DESCRIPTION OF THE TASK:
Directions for the data below: repeat exactly the lines from the one with "clearer cluster visualization." through the one with "compatibiliteit met edge-gebruik.", both included, and omit all pictures.

Rendered images with source text:
▼

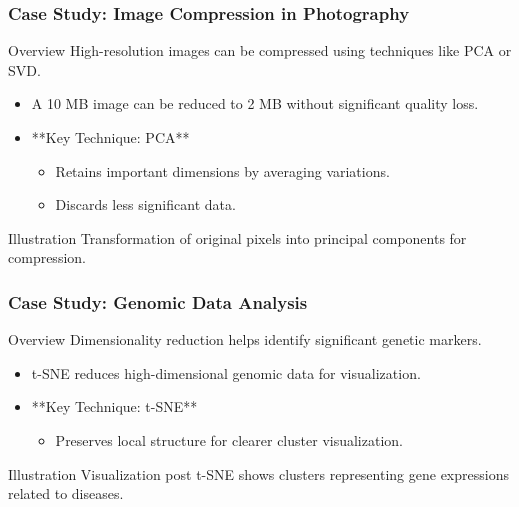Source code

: \documentclass[aspectratio=169]{beamer}
\begin{document}
\begin{frame}[fragile]
    \frametitle{Case Study: Image Compression in Photography}
    \begin{block}{Overview}
        High-resolution images can be compressed using techniques like PCA or SVD.
    \end{block}
    \begin{itemize}
        \item A 10 MB image can be reduced to 2 MB without significant quality loss.
        \item **Key Technique: PCA**
          \begin{itemize}
              \item Retains important dimensions by averaging variations.
              \item Discards less significant data.
          \end{itemize}
    \end{itemize}
    \begin{block}{Illustration}
        Transformation of original pixels into principal components for compression.
    \end{block}
\end{frame}

\begin{frame}[fragile]
    \frametitle{Case Study: Genomic Data Analysis}
    \begin{block}{Overview}
        Dimensionality reduction helps identify significant genetic markers.
    \end{block}
    \begin{itemize}
        \item t-SNE reduces high-dimensional genomic data for visualization.
        \item **Key Technique: t-SNE**
          \begin{itemize}
              \item Preserves local structure for clearer cluster visualization.
          \end{itemize}
    \end{itemize}
    \begin{block}{Illustration}
        Visualization post t-SNE shows clusters representing gene expressions related to diseases.
    \end{block}
\end{frame}
\end{document}
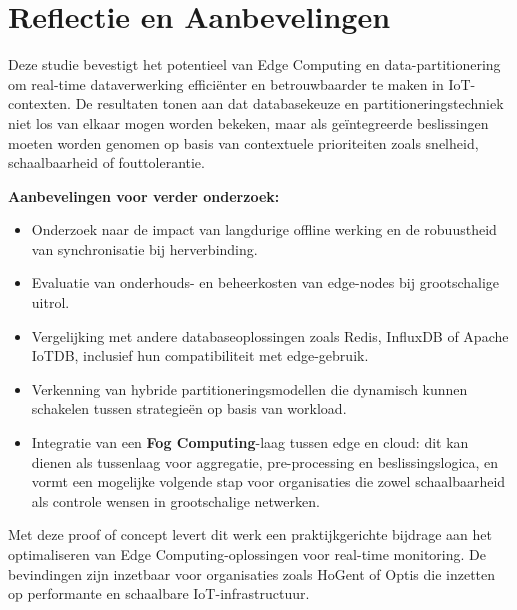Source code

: \section{Reflectie en Aanbevelingen}

Deze studie bevestigt het potentieel van Edge Computing en data-partitionering om real-time dataverwerking efficiënter en betrouwbaarder te maken in IoT-contexten. De resultaten tonen aan dat databasekeuze en partitioneringstechniek niet los van elkaar mogen worden bekeken, maar als geïntegreerde beslissingen moeten worden genomen op basis van contextuele prioriteiten zoals snelheid, schaalbaarheid of fouttolerantie.

\textbf{Aanbevelingen voor verder onderzoek:}
\begin{itemize}
    \item Onderzoek naar de impact van langdurige offline werking en de robuustheid van synchronisatie bij herverbinding.
    \item Evaluatie van onderhouds- en beheerkosten van edge-nodes bij grootschalige uitrol.
    \item Vergelijking met andere databaseoplossingen zoals Redis, InfluxDB of Apache IoTDB, inclusief hun compatibiliteit met edge-gebruik.
    \item Verkenning van hybride partitioneringsmodellen die dynamisch kunnen schakelen tussen strategieën op basis van workload.
    \item Integratie van een \textbf{Fog Computing}-laag tussen edge en cloud: dit kan dienen als tussenlaag voor aggregatie, pre-processing en beslissingslogica, en vormt een mogelijke volgende stap voor organisaties die zowel schaalbaarheid als controle wensen in grootschalige netwerken.
\end{itemize}

Met deze proof of concept levert dit werk een praktijkgerichte bijdrage aan het optimaliseren van Edge Computing-oplossingen voor real-time monitoring. De bevindingen zijn inzetbaar voor organisaties zoals HoGent of Optis die inzetten op performante en schaalbare IoT-infrastructuur.
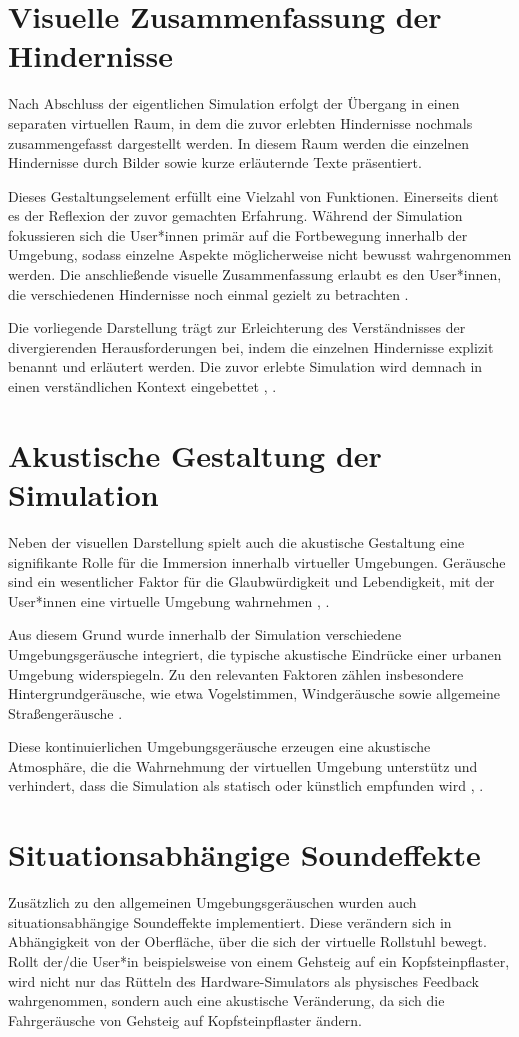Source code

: \section{Visuelle Zusammenfassung der Hindernisse}
Nach Abschluss der eigentlichen Simulation erfolgt der Übergang in einen separaten virtuellen Raum, in dem die zuvor erlebten Hindernisse nochmals zusammengefasst dargestellt werden. In diesem Raum werden die einzelnen Hindernisse durch Bilder sowie kurze erläuternde Texte präsentiert.

Dieses Gestaltungselement erfüllt eine Vielzahl von Funktionen. Einerseits dient es der Reflexion der zuvor gemachten Erfahrung. Während der Simulation fokussieren sich die User*innen primär auf die Fortbewegung innerhalb der Umgebung, sodass einzelne Aspekte möglicherweise nicht bewusst wahrgenommen werden. Die anschließende visuelle Zusammenfassung erlaubt es den User*innen, die verschiedenen Hindernisse noch einmal gezielt zu betrachten \cite{Kolb2015}.

Die vorliegende Darstellung trägt zur Erleichterung des Verständnisses der divergierenden Herausforderungen bei, indem die einzelnen Hindernisse explizit benannt und erläutert werden. Die zuvor erlebte Simulation wird demnach in einen verständlichen Kontext eingebettet \cite{Kolb2015}, \cite{Dede2009}.

\section{Akustische Gestaltung der Simulation}
Neben der visuellen Darstellung spielt auch die akustische Gestaltung eine signifikante Rolle für die Immersion innerhalb virtueller Umgebungen. Geräusche sind ein wesentlicher Faktor für die Glaubwürdigkeit und Lebendigkeit, mit der User*innen eine virtuelle Umgebung wahrnehmen \cite{Begault2000},
\cite{Kleiner2007}.

Aus diesem Grund wurde innerhalb der Simulation verschiedene Umgebungsgeräusche integriert, die typische akustische Eindrücke einer urbanen Umgebung widerspiegeln. Zu den relevanten Faktoren zählen insbesondere Hintergrundgeräusche, wie etwa Vogelstimmen, Windgeräusche sowie allgemeine Straßengeräusche \cite{Frieder}.

Diese kontinuierlichen Umgebungsgeräusche erzeugen eine akustische Atmosphäre, die die Wahrnehmung der virtuellen Umgebung unterstütz und verhindert, dass die Simulation als statisch oder künstlich empfunden wird \cite{Begault2000},
\cite{Kleiner2007}.

\section{Situationsabhängige Soundeffekte}
Zusätzlich zu den allgemeinen Umgebungsgeräuschen wurden auch situationsabhängige Soundeffekte implementiert. Diese verändern sich in Abhängigkeit von der Oberfläche, über die sich der virtuelle Rollstuhl bewegt. Rollt der/die User*in beispielsweise von einem Gehsteig auf ein Kopfsteinpflaster, wird nicht nur das Rütteln des Hardware-Simulators als physisches Feedback wahrgenommen, sondern auch eine akustische Veränderung, da sich die Fahrgeräusche von Gehsteig auf Kopfsteinpflaster ändern.
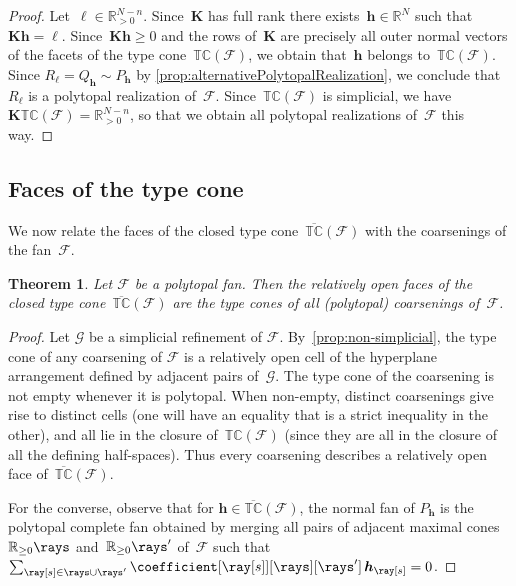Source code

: \documentclass{amsart}
\newtheorem{theorem}{Theorem}[section]
\theoremstyle{definition}
\newcommand{\R}{\mathbb{R}} %
\renewcommand{\c}[1]{{\mathcal{#1}}} %
\renewcommand{\b}[1]{{\boldsymbol{#1}}} %
\newcommand{\Fan}{\mathcal{F}} %
\newcommand{\typeCone}{\mathbb{TC}} %
\newcommand{\ctypeCone}{\overline{\mathbb{TC}}} %
\begin{document}
\begin{proof}
Let~$\b{\ell} \in \R_{>0}^{N-n}$.
Since~$\b{K}$ has full rank there exists~$\b{h} \in \R^N$ such that~$\b{K}\b{h} = \b{\ell}$.
Since~$\b{K}\b{h} \ge 0$ and the rows of~$\b{K}$ are precisely all outer normal vectors of the facets of the type cone~$\typeCone(\Fan)$, we obtain that~$\b{h}$ belongs to~$\typeCone(\Fan)$.
Since $R_\b{\ell} = Q_\b{h} \sim P_\b{h}$ by \cref{prop:alternativePolytopalRealization}, we conclude that~$R_\b{\ell}$ is a polytopal realization of~$\Fan$.
Since~$\typeCone(\Fan)$ is simplicial, we have~$\b{K}\typeCone(\Fan) = \R_{>0}^{N-n}$, so that we obtain all polytopal realizations of~$\Fan$ this way.
\end{proof}


\subsection{Faces of the type cone}
\label{subsec:facesTypeCone}

We now relate the faces of the closed type cone~$\ctypeCone(\Fan)$ with the coarsenings of the fan~$\Fan$.

\begin{theorem}
Let $\Fan$ be a polytopal fan. Then the relatively open faces of the closed type cone~$\ctypeCone(\Fan)$ are the type cones of all (polytopal) coarsenings of~$\Fan$. 
\end{theorem}

\begin{proof}
Let $\c{G}$ be a simplicial refinement of $\Fan$. By~\cref{prop:non-simplicial}, the type cone of any coarsening of $\Fan$ is a relatively open cell of the hyperplane arrangement defined by adjacent pairs of~$\c{G}$. The type cone of the coarsening is not empty whenever it is polytopal. When non-empty, distinct coarsenings give rise to distinct cells (one will have an equality that is a strict inequality in the other), and all lie in the closure of~$\typeCone(\Fan)$ (since they are all in the closure of all the defining half-spaces).
Thus every coarsening describes a relatively open face of~$\ctypeCone(\Fan)$.
 
For the converse, observe that for $\b{h}\in\ctypeCone(\Fan)$, the normal fan of $P_{\b{h}}$ is the polytopal complete fan obtained by merging all pairs of adjacent maximal cones~$\R_{\ge0}\rays$ and~$\R_{\ge0}\rays'$ of~$\Fan$ such that $\sum_{\ray[s] \in \rays \cup \rays'} \coefficient[{\ray[s]}][\rays][\rays'] \, \b{h}_{\ray[s]} = 0$.
\end{proof}
\end{document}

▲

OUTPUT FOR THIS EXERCISE:
              \item Preserves local structure for clearer cluster visualization.
          \end{itemize}
    \end{itemize}
    \begin{block}{Illustration}
        Visualization post t-SNE shows clusters representing gene expressions related to diseases.
    \end{block}
\end{frame}
\end{document}
Source code

: \section{Reflectie en Aanbevelingen}

Deze studie bevestigt het potentieel van Edge Computing en data-partitionering om real-time dataverwerking efficiënter en betrouwbaarder te maken in IoT-contexten. De resultaten tonen aan dat databasekeuze en partitioneringstechniek niet los van elkaar mogen worden bekeken, maar als geïntegreerde beslissingen moeten worden genomen op basis van contextuele prioriteiten zoals snelheid, schaalbaarheid of fouttolerantie.

\textbf{Aanbevelingen voor verder onderzoek:}
\begin{itemize}
    \item Onderzoek naar de impact van langdurige offline werking en de robuustheid van synchronisatie bij herverbinding.
    \item Evaluatie van onderhouds- en beheerkosten van edge-nodes bij grootschalige uitrol.
    \item Vergelijking met andere databaseoplossingen zoals Redis, InfluxDB of Apache IoTDB, inclusief hun compatibiliteit met edge-gebruik.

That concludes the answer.